Confiants dans leur modèle, les membres de l’équipe de l’EAPS ont ensuite fait grimper la surface à des températures toujours plus élevées, constatant que la simple relation linéaire se dégradait à 27 °C. Au-delà de ce seuil, l’augmentation de la température de la surface n’a pas entraîné une augmentation similaire de la quantité de chaleur qui s’échappe, emprisonnant ainsi une plus grande quantité de chaleur.
L’augmentation de la température de surface a entraîné une augmentation de la quantité d’eau dans l’atmosphère, ce qui a piégé la chaleur, qui a entraîné des températures toujours plus élevées, aboutissant à un effet de serre incontrôlable. On pense que ce processus s’est produit sur la planète jumelle de la Terre, la planète Vénus.
Toujours selon Koll :
Dans le passé, nous pensions que l’atmosphère de cette région avait une grande quantité de vapeur d’eau et que l’effet de serre serait devenu si fort que cette fenêtre se serait refermée et que rien ne pourrait plus sortir et que le chauffage s’enfuirait.
Koll a calculé que pour la Terre, le seuil de température d’emballement était de 67 °C, heureusement bien au-delà de la température de surface moyenne actuelle d’environ 12 °C.
De telles augmentations de la température ne pourraient être possibles que par des événements cataclysmiques, comme l’augmentation de la production solaire sur des milliards d’années de l’évolution du soleil.

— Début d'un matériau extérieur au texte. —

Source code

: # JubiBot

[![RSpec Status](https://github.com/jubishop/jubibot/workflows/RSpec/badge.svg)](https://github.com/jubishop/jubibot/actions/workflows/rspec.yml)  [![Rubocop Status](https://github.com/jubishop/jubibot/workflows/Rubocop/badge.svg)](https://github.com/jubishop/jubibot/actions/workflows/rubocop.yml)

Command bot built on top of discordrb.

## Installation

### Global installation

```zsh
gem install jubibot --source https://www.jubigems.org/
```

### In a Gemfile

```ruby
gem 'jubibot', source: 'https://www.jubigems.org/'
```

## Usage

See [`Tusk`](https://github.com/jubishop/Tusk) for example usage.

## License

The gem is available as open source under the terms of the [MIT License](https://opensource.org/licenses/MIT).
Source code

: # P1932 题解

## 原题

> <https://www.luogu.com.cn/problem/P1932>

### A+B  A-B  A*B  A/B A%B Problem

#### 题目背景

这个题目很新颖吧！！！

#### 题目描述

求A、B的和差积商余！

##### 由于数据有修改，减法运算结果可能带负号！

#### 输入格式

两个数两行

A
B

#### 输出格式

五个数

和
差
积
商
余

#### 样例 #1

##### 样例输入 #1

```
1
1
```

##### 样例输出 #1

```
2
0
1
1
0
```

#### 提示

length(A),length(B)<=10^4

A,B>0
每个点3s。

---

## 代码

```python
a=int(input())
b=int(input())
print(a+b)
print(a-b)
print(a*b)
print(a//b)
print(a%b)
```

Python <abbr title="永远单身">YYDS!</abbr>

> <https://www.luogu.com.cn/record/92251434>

Les travaux de l’EAPS suggèrent que les augmentations plus modestes, mais toujours dangereuses, de la température induisant le changement climatique, que le modèle actuel prévoit pour la Terre, permettront de confirmer cette relation linéaire.
Ainsi, bien que la Terre ne suivra pas, dans un futur proche, le même chemin que Vénus, une planète qui se réchauffe signifie toujours un monde plus chaud malgré la chaleur croissante qui s’échappe dans l’espace.
L’étude publiée dans la revue Proceedings of the National Academy of Science : Earth’s outgoing longwave radiation linear due to H2O greenhouse effect et présentée sur le site du MIT : How Earth sheds heat into space.